● Given information:
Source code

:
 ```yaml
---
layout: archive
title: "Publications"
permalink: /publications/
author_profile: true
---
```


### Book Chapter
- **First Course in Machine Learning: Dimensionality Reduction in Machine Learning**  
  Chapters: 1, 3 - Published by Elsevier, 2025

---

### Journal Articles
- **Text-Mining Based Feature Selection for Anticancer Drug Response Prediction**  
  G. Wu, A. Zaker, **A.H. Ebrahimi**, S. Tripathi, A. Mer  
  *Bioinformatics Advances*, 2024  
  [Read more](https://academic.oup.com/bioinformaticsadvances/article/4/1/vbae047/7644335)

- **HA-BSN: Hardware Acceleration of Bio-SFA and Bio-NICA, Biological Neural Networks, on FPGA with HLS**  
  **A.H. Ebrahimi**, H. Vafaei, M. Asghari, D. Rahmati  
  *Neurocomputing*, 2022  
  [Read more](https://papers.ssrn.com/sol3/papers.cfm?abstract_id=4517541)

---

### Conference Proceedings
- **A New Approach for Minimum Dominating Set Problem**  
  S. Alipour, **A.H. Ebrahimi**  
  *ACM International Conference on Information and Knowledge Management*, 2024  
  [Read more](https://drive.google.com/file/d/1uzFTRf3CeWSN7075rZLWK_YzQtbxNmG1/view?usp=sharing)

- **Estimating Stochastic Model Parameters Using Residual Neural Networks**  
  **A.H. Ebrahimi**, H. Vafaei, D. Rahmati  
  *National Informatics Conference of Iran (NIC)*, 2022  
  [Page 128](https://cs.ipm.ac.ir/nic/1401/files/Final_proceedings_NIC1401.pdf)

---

● Exercise details: Show the data once more, exactly as it was written.

● Written solution:
Source code

:
 ```yaml
---
layout: archive
title: "Publications"
permalink: /publications/
author_profile: true
---
```


### Book Chapter
- **First Course in Machine Learning: Dimensionality Reduction in Machine Learning**  
  Chapters: 1, 3 - Published by Elsevier, 2025

---

### Journal Articles
- **Text-Mining Based Feature Selection for Anticancer Drug Response Prediction**  
  G. Wu, A. Zaker, **A.H. Ebrahimi**, S. Tripathi, A. Mer  
  *Bioinformatics Advances*, 2024  
  [Read more](https://academic.oup.com/bioinformaticsadvances/article/4/1/vbae047/7644335)

- **HA-BSN: Hardware Acceleration of Bio-SFA and Bio-NICA, Biological Neural Networks, on FPGA with HLS**  
  **A.H. Ebrahimi**, H. Vafaei, M. Asghari, D. Rahmati  
  *Neurocomputing*, 2022  
  [Read more](https://papers.ssrn.com/sol3/papers.cfm?abstract_id=4517541)

---

### Conference Proceedings
- **A New Approach for Minimum Dominating Set Problem**  
  S. Alipour, **A.H. Ebrahimi**  
  *ACM International Conference on Information and Knowledge Management*, 2024  
  [Read more](https://drive.google.com/file/d/1uzFTRf3CeWSN7075rZLWK_YzQtbxNmG1/view?usp=sharing)

- **Estimating Stochastic Model Parameters Using Residual Neural Networks**  
  **A.H. Ebrahimi**, H. Vafaei, D. Rahmati  
  *National Informatics Conference of Iran (NIC)*, 2022  
  [Page 128](https://cs.ipm.ac.ir/nic/1401/files/Final_proceedings_NIC1401.pdf)

---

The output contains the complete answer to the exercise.